Çarpıcı Kitap düzenli olarak gönüldaşlarımızın kitablarını yayınlamaya devam ediyor. Bu kitapların çoğunu dergimiz sayfalarında tanıtmaya gayret ediyoruz. Bunlardan biri de, henüz yeni çıkmış olan Sebahattin Arslan’ın “Hayat Size Güzel” isimli kitabı.

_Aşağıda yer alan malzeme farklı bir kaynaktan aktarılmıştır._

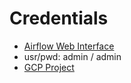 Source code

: # Credentials

- [Airflow Web Interface](https://airflow-webserver-325748943415.europe-north1.run.app/login/?next=http%3A%2F%2Fairflow-webserver-325748943415.europe-north1.run.app%2Fhome)
- usr/pwd: admin / admin
- [GCP Project](https://console.cloud.google.com/run?project=landexchange-306716)
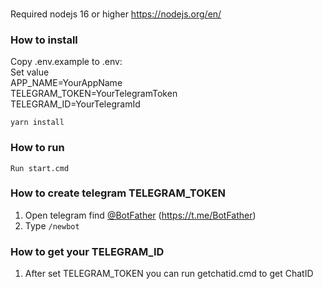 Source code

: ###
Required nodejs 16 or higher https://nodejs.org/en/

### How to install
Copy .env.example to .env:<br>
Set value<br>
APP_NAME=YourAppName<br>
TELEGRAM_TOKEN=YourTelegramToken<br>
TELEGRAM_ID=YourTelegramId<br>

`yarn install`<br>


### How to run
`Run start.cmd`

### How to create telegram TELEGRAM_TOKEN
1. Open telegram find [@BotFather](https://t.me/BotFather) (https://t.me/BotFather)
2. Type `/newbot`

### How to get your TELEGRAM_ID
1. After set TELEGRAM_TOKEN you can run getchatid.cmd to get ChatID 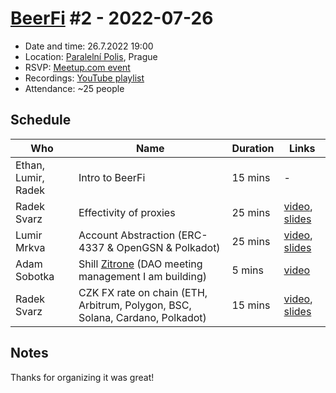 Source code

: # [BeerFi](https://beerfi.gwei.cz) #2 - 2022-07-26

* Date and time: 26.7.2022 19:00
* Location: [Paralelní Polis](https://www.paralelnipolis.cz/), Prague
* RSVP: [Meetup.com event](https://www.meetup.com/web3-on-chain-dev-meetup-group/events/286957069/)
* Recordings: [YouTube playlist](https://www.youtube.com/watch?v=9ouYqVe0dOo&list=PL91Uw94A3Q_pOQnzcXuDSc4S04USBR2tW)
* Attendance: ~25 people

## Schedule

| Who | Name | Duration | Links |
| --- | --- | --- | --- |
| Ethan, Lumir, Radek | Intro to BeerFi | 15 mins | - |
| Radek Svarz | Effectivity of proxies | 25 mins | [video](https://www.youtube.com/watch?v=9ouYqVe0dOo), [slides](https://github.com/gweicz/beerfi/blob/master/events/2022-07-26-beerfi2/slides/Effectivity%20of%20proxies%20-%20Radek%20%C5%A0varz.pdf) |
| Lumir Mrkva | Account Abstraction (ERC-4337 & OpenGSN & Polkadot) | 25 mins | [video](https://www.youtube.com/watch?v=dVNUVM7XAdY), [slides](https://github.com/gweicz/beerfi/blob/master/events/2022-07-26-beerfi2/slides/Account%20Abstraction%20(ERC-4337%20%26%20OpenGSN%20%26%20Polkadot)%20-%20Lum%C3%ADr%20Mrkva.pdf) |
| Adam Sobotka | Shill [Zitrone](https://zitrone2.pages.dev/) (DAO meeting management I am building) | 5 mins | [video](https://www.youtube.com/watch?v=vDSs3duHWdw) |
| Radek Svarz | CZK FX rate on chain (ETH, Arbitrum, Polygon, BSC, Solana, Cardano, Polkadot) | 15 mins | [video](https://www.youtube.com/watch?v=QvByK87VN0s), [slides](https://github.com/gweicz/beerfi/blob/master/events/2022-07-26-beerfi2/slides/CZK%20FX%20rate%20on%20chain%20-%20Radek%20%C5%A0varz%20(revealjs).zip) |

## Notes

Thanks for organizing it was great!

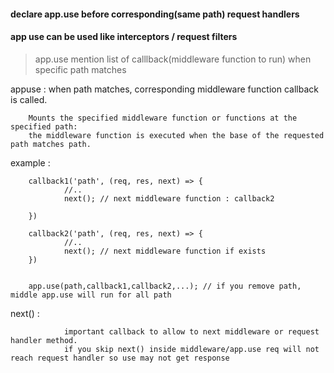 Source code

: #### declare app.use before corresponding(same path) request handlers

#### app use can be used like interceptors / request filters

> app.use mention list of calllback(middleware function to run) when specific path matches

appuse : when path matches, corresponding middleware function callback is called.

        Mounts the specified middleware function or functions at the specified path: 
        the middleware function is executed when the base of the requested path matches path.

example : 

        callback1('path', (req, res, next) => {
                //..
                next(); // next middleware function : callback2

        })

        callback2('path', (req, res, next) => {
                //..
                next(); // next middleware function if exists
        })


        app.use(path,callback1,callback2,...); // if you remove path, middle app.use will run for all path


next() : 

                important callback to allow to next middleware or request handler method.
                if you skip next() inside middleware/app.use req will not reach request handler so use may not get response
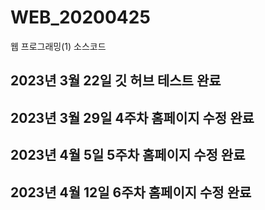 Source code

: # WEB_20200425
웹 프로그래밍(1) 소스코드
## 2023년 3월 22일 깃 허브 테스트 완료
## 2023년 3월 29일 4주차 홈페이지 수정 완료
## 2023년 4월 5일 5주차 홈페이지 수정 완료
## 2023년 4월 12일 6주차 홈페이지 수정 완료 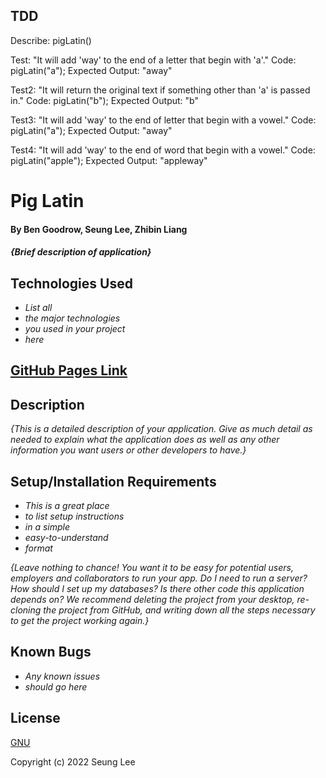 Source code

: ## TDD

Describe: pigLatin()

Test: "It will add 'way' to the end of a letter that begin with 'a'."
Code: pigLatin("a");
Expected Output: "away"

Test2: "It will return the original text if something other than 'a' is passed in."
Code: pigLatin("b");
Expected Output: "b"

Test3: "It will add 'way' to the end of letter that begin with a vowel."
Code: pigLatin("a");
Expected Output: "away"

Test4: "It will add 'way' to the end of word that begin with a vowel."
Code: pigLatin("apple");
Expected Output: "appleway"


















# Pig Latin

#### By Ben Goodrow, Seung Lee, Zhibin Liang

#### _{Brief description of application}_

## Technologies Used

* _List all_
* _the major technologies_
* _you used in your project_
* _here_

## [GitHub Pages Link]()

## Description

_{This is a detailed description of your application. Give as much detail as needed to explain what the application does as well as any other information you want users or other developers to have.}_

## Setup/Installation Requirements

* _This is a great place_
* _to list setup instructions_
* _in a simple_
* _easy-to-understand_
* _format_

_{Leave nothing to chance! You want it to be easy for potential users, employers and collaborators to run your app. Do I need to run a server? How should I set up my databases? Is there other code this application depends on? We recommend deleting the project from your desktop, re-cloning the project from GitHub, and writing down all the steps necessary to get the project working again.}_

## Known Bugs

* _Any known issues_
* _should go here_

## License

[GNU](/LICENSE-GNU)

Copyright (c) 2022 Seung Lee

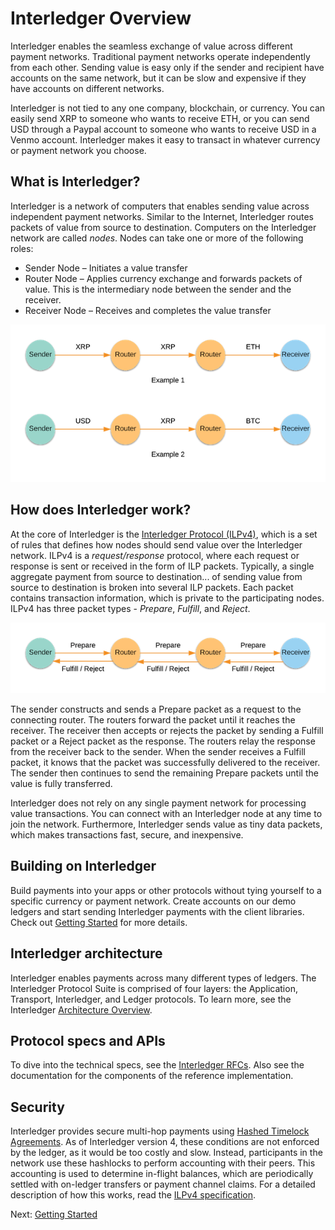 # Interledger Overview

Interledger enables the seamless exchange of value across different payment networks. Traditional payment networks 
operate independently from each other. Sending value is easy only if the sender and recipient have accounts on the same 
network, but it can be slow and expensive if they have accounts on different networks.

Interledger is not tied to any one company, blockchain, or currency. You can easily send XRP to someone who wants to 
receive ETH, or you can send USD through a Paypal account to someone who wants to receive USD in a Venmo account. 
Interledger makes it easy to transact in whatever currency or payment network you choose.

## What is Interledger?
Interledger is a network of computers that enables sending value across independent payment networks. Similar to the Internet, 
Interledger routes packets of value from source to destination. Computers on the Interledger network are 
called *nodes*. Nodes can take one or more of the following roles: 
* Sender Node – Initiates a value transfer
* Router Node – Applies currency exchange and forwards packets of value. This is the intermediary node between 
the sender and the receiver. 
* Receiver Node – Receives and completes the value transfer

![ILP-nodes](images/ilp-nodes.png)

## How does Interledger work?
At the core of Interledger is the [Interledger Protocol (ILPv4)](https://interledger.org/rfcs/0027-interledger-protocol-4/), 
which is a set of rules that defines how nodes should send value over the Interledger network. ILPv4 is a *request/response* 
protocol, where each request or response is sent or received in the form of ILP packets. Typically, a single aggregate payment from source to destination... 
of sending value from source to destination is broken into several ILP packets. Each packet contains transaction 
information, which is private to the participating nodes. ILPv4 has three packet types -  *Prepare*, *Fulfill*, and *Reject*. 

![ILP-packets](images/ilp-packets.png)

The sender constructs and sends a Prepare packet as a request to the connecting router. The routers forward the packet 
until it reaches the receiver. The receiver then accepts or rejects the packet by sending a Fulfill packet or a 
Reject packet as the response. The routers relay the response from the receiver back to the sender. When the sender 
receives a Fulfill packet, it knows that the packet was successfully delivered to the receiver. The sender then 
continues to send the remaining Prepare packets until the value is fully transferred. 

Interledger does not rely on any single payment network for processing value transactions. You can connect with 
an Interledger node at any time to join the network. Furthermore, Interledger sends value as tiny data packets, 
which makes transactions fast, secure, and inexpensive.

## Building on Interledger
Build payments into your apps or other protocols without tying yourself to a specific currency or payment network. 
Create accounts on our demo ledgers and start sending Interledger payments with the client libraries. 
Check out [Getting Started](https://interledger.org/docs/tutorials/getting-started.html) for more details.

## Interledger architecture
Interledger enables payments across many different types of ledgers. The Interledger Protocol Suite is comprised of 
four layers: the Application, Transport, Interledger, and Ledger protocols. To learn more, see the Interledger 
[Architecture Overview](https://interledger.org/rfcs/0001-interledger-architecture/).

## Protocol specs and APIs
To dive into the technical specs, see the [Interledger RFCs](https://github.com/interledger/rfcs). Also see the documentation for the components of the 
reference implementation.

## Security
Interledger provides secure multi-hop payments using 
[Hashed Timelock Agreements](https://github.com/interledger/rfcs/blob/master/0022-hashed-timelock-agreements/0022-hashed-timelock-agreements.md). 
As of Interledger version 4, these conditions are not enforced by the ledger, as it would be too costly and slow. 
Instead, participants in the network use these hashlocks to perform accounting with their peers. This accounting is 
used to determine in-flight balances, which are periodically settled with on-ledger transfers or payment channel claims. 
For a detailed description of how this works, read the 
[ILPv4 specification](https://github.com/interledger/rfcs/blob/master/0027-interledger-protocol-4/0027-interledger-protocol-4.md).

Next: [Getting Started](https://interledger.org/docs/tutorials/getting-started.html)
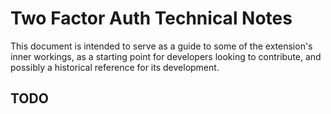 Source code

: # Two Factor Auth Technical Notes

This document is intended to serve as a guide to some of the extension's inner workings, as a starting point for developers looking to contribute, and possibly a historical reference for its development.

## TODO
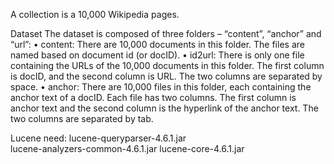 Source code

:  A collection is a 10,000 Wikipedia pages.

Dataset
The dataset is composed of three folders – “content”, “anchor” and “url”:
• content: There are 10,000 documents in this folder. The files are named based on document id (or docID).
• id2url: There is only one file containing the URLs of the 10,000 documents in this folder. The first column is docID, and the second column is URL. The two columns are separated by space.
• anchor: There are 10,000 files in this folder, each containing the anchor text of a docID. Each file has two columns. The first column is anchor text and the second column is the hyperlink of the anchor text. The two columns are separated by tab.

Lucene need:  lucene-queryparser-4.6.1.jar  
              lucene-analyzers-common-4.6.1.jar
              lucene-core-4.6.1.jar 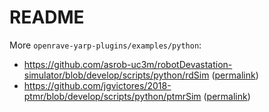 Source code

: # README

More `openrave-yarp-plugins/examples/python`:
- https://github.com/asrob-uc3m/robotDevastation-simulator/blob/develop/scripts/python/rdSim ([permalink](https://github.com/asrob-uc3m/robotDevastation-simulator/blob/29fde75dea43999fe04fe22bb9d56a62aa12d2b7/scripts/python/rdSim))
- https://github.com/jgvictores/2018-ptmr/blob/develop/scripts/python/ptmrSim ([permalink](https://github.com/jgvictores/2018-ptmr/blob/3b56ee0f965555d5e67f198b380ffc30ab252839/scripts/python/ptmrSim))
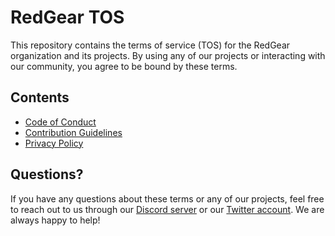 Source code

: # RedGear TOS

This repository contains the terms of service (TOS) for the RedGear organization and its projects. By using any of our projects or interacting with our community, you agree to be bound by these terms.

## Contents

  - [Code of Conduct](https://github.com/RedGear-Studio/RedGear-TOS/blob/main/CODE_OF_CONDUCT.md)
  - [Contribution Guidelines](https://github.com/RedGear-Studio/RedGear-TOS/blob/main/CONTRIBUTING.md)
  - [Privacy Policy](https://github.com/RedGear-Studio/RedGear-TOS/blob/main/PRIVACY_POLICY.md)

## Questions?

If you have any questions about these terms or any of our projects, feel free to reach out to us through our [Discord server](https://discord.gg/zQfaTBAXg4) or our [Twitter account](https://twitter.com/RedGearS). We are always happy to help!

Sebahattin Arslan ilk kitabı çıkmadan evvel, internetteki “facebook” sayfasında hatırı sayılır bir takipçi-okuyucu sayısına ulaşmış, onun kendi hayatından, özellikle 28 Şubat döneminde yaşadıklarından anlattığı küçük anekdotlar oldukça dikkat çekmişti. Bu hatıralarını kitap hâlinde yayınlaması bir noktada zorunlu hâle gelmişti.
Arslan, “Sıradışı Bir 28 Şubat Hikâyesi” isimli ilk kitabının ardından, cezaevinden çıkış, daha doğrusu “çıkamayış” sürecini anlattığı ikinci kitabı “Hayat Size Güzel”de, yine o çok tanıdık, samimi ve mizahî üslubuyla karşılıyor okuru. Pek kitab okumayan bir camiaya kitab yazmanın zorluğundan bahsettikten sonra ekliyor:
- “Kitab yazabilmem önündeki tüm bu dezavantajlar dışında bir başkası daha var ki, o da devlet babanın bizim için yaptığı “Bitmeyen 28 Şubat”ı yaşamaya devam ediyor oluşum. Ahmet Kaya’nın bir şarkısından mülhem, “yasal mermisiyle bir komiser yaklaştıkça”, ben yerleşik hayata ve sevdiğim insanlara “hoşçakal” deyip dörtnala koşuyorum. Fakat yine de bu mazeretlerin hiçbirinin ardına sığınmıyorum.
İlk kitabı zor şartlarda yazmıştım. İkinci kitabı daha zor şartlarda yazıyorum. Kumandan’ın bir eserinde geçen “tehlike zekâyı işler” sözünü hatırlatmak isterim. İnsan beyni ateş altında daha istikrarlı ve seri çalışıyor. Kafayı sıyırıp geçen mermiler insanın beyninin açılmasını sağlıyor. Ben de o mermilerden biri kafama isabet etmeden önce, oturup ikinci kitabımı yazmaya başlıyorum. Bakalım mermiler mi daha hızlı, yoksa kelimelerim mi?”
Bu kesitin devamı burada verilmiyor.